To: Linus Torvalds <torvalds@...>
Cc: David Miller <davem@...>, <jeff@...>, <linux-kernel@...>, <akpm@...>, <linville@...>
Date: Wednesday, February 13, 2008 - 12:25 am

If there was a "fundamental thing that didn't cause a conflict", then
the two trees in question probably didn't touch the same code, so would
probably merge cleanly, for the same reason that one rebased onto the
other cleanly.  But depending on what the "fundamental thing" was, the
merge might still introduce the same bug, right?

--b.
--
To: J. Bruce Fields <bfields@...>
Cc: David Miller <davem@...>, <jeff@...>, <linux-kernel@...>, <akpm@...>, <linville@...>
Date: Wednesday, February 13, 2008 - 1:43 am

Absolutely. But if you do a true merge, the bug is clearly in the merge 
(automatedly clean or not), and the blame is there too. IOW, you can blame 
me for screwing up. Now, I will say "oh, me bad, I didn't realize how 
subtle the interaction was", so it's not like I'll be all that contrite, 
but at least it's obvious where the blame lies.

In contrast, when you rebase, the same problem happens, but now a totally 
innocent commit is blamed just because it happened to no longer work in 
the location it was not tested in. The person who wrote that commit, the 
people who tested it and said it works, all that work is now basically 
worthless: the testing was done with another version, the original patch 
is bad, and the history and _reason_ for it being bad has been lost.

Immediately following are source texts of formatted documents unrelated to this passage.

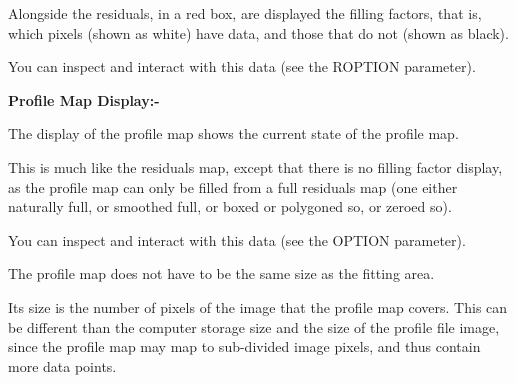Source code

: \begin{small}
{{  Alongside the residuals, in a red box, are displayed the
  filling factors, that is, which pixels (shown as white) have data,
  and those that do not (shown as black).

  You can inspect and interact with this data (see the ROPTION parameter).

{\bf \hspace*{2em} Profile Map Display:-}

  The display of the profile map shows the current state of the
  profile map.

  This is much like the residuals map, except that there is no filling
  factor display, as the profile map can only be filled from a full
  residuals map (one either naturally full, or smoothed full, or boxed
  or polygoned so, or zeroed so).

  You can inspect and interact with this data (see the OPTION parameter).

  The profile map does not have to be the same size as the fitting
  area.

  Its size is the number of pixels of the image that the profile map
  covers. This can be different than the computer storage size and the
  size of the profile file image, since the profile map may map to
  sub-divided image pixels, and thus contain more data points.

}}
\end{small}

And there's literally nothing left to indicate the fact that the patch and 
the testing _used_ to be perfectly valid.

That may not sound like such a big deal, but what does that make of code 
review and tested-by, and the like? It just makes a mockery of trying to 
do a good job testing any sub-trees, when you know that eventually it will 
all quite possibly be pointless, and the fact that maybe the networking 
tree was tested exhaustively is all totally moot, because in the end the 
stuff that hit the main tree is something else altogether?

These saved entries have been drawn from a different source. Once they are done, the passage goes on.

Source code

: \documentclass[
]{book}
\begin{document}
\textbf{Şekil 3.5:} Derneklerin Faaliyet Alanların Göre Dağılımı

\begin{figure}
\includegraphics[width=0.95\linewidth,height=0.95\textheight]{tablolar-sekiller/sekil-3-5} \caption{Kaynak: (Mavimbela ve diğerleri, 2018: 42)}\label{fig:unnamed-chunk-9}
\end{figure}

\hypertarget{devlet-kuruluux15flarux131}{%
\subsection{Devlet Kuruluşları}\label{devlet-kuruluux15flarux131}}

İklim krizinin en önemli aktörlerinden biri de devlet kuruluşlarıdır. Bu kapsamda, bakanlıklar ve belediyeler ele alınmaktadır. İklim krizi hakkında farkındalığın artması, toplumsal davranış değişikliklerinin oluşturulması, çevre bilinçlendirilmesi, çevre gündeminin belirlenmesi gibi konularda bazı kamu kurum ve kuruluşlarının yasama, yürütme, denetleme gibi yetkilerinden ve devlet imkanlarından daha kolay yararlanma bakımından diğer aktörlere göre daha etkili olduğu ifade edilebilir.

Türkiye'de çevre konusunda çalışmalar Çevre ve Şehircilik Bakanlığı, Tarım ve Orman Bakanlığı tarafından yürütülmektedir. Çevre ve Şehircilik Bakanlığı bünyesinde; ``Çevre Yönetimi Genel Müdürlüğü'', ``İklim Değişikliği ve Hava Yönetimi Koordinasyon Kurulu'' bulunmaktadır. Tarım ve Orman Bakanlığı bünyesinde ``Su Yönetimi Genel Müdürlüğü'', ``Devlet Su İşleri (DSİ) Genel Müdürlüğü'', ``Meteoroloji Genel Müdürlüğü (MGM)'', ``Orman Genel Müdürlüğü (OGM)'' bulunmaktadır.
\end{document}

I don't know about you, but I'd personally be really disappointed if it 
happened to me, and I felt that I did a really good job as a 
submaintainer. I'd also feel that the source control management sucked.

Contrast that to the case where somebody simply does a merge error. The 
original work doesn't lose it's validity - so the original maintainer 
hasn't lost anything. And quite frankly, even the person who "screwed up" 
with the merge hasn't really done anything bad: these things _do_ happen. 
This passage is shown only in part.